> [Work to be completed]: Comb through the entries for "SimpleConfig" and pull out each line that holds it.

*** Information ***

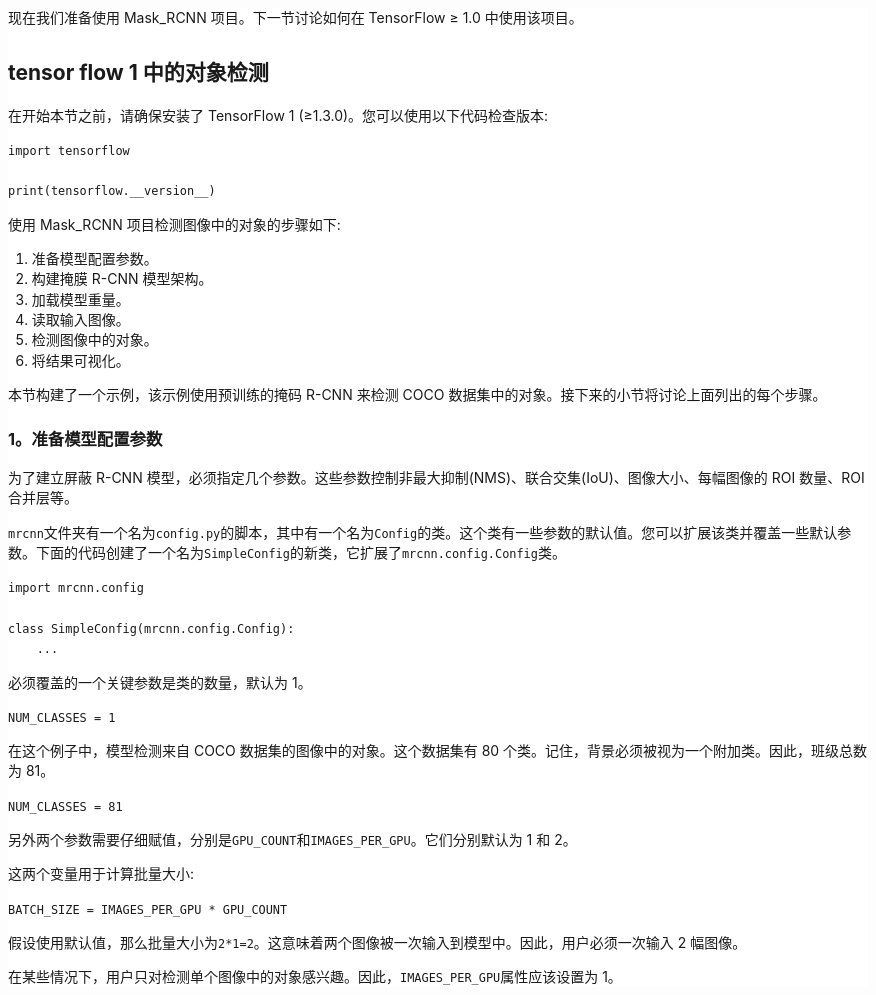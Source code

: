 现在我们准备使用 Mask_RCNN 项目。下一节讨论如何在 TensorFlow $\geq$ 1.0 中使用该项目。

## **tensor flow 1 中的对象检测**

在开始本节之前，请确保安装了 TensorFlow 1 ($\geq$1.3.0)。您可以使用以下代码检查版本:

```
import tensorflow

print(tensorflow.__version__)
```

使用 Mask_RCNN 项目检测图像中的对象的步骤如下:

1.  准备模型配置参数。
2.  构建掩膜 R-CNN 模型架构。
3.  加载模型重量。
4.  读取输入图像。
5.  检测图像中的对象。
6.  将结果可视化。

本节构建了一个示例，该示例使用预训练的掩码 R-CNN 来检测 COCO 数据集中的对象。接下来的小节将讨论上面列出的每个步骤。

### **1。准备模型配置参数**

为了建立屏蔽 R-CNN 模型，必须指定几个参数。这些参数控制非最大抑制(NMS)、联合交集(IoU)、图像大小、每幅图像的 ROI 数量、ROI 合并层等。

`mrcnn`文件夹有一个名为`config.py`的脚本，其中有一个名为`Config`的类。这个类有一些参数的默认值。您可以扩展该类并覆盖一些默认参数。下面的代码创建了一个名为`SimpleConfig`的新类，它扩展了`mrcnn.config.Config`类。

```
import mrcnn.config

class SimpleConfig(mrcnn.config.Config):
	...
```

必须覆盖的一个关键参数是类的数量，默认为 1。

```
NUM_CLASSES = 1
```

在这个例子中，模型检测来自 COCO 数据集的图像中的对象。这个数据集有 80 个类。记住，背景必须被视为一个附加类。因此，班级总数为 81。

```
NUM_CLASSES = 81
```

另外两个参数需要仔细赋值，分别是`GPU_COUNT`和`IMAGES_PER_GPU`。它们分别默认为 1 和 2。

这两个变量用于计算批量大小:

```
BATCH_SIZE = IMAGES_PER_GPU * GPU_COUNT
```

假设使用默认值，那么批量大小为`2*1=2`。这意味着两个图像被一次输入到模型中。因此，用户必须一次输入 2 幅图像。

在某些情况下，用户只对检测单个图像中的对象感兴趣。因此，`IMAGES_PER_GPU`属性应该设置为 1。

*** End of Information ***

> [Your solution]:
`mrcnn`文件夹有一个名为`config.py`的脚本，其中有一个名为`Config`的类。这个类有一些参数的默认值。您可以扩展该类并覆盖一些默认参数。下面的代码创建了一个名为`SimpleConfig`的新类，它扩展了`mrcnn.config.Config`类。
class SimpleConfig(mrcnn.config.Config):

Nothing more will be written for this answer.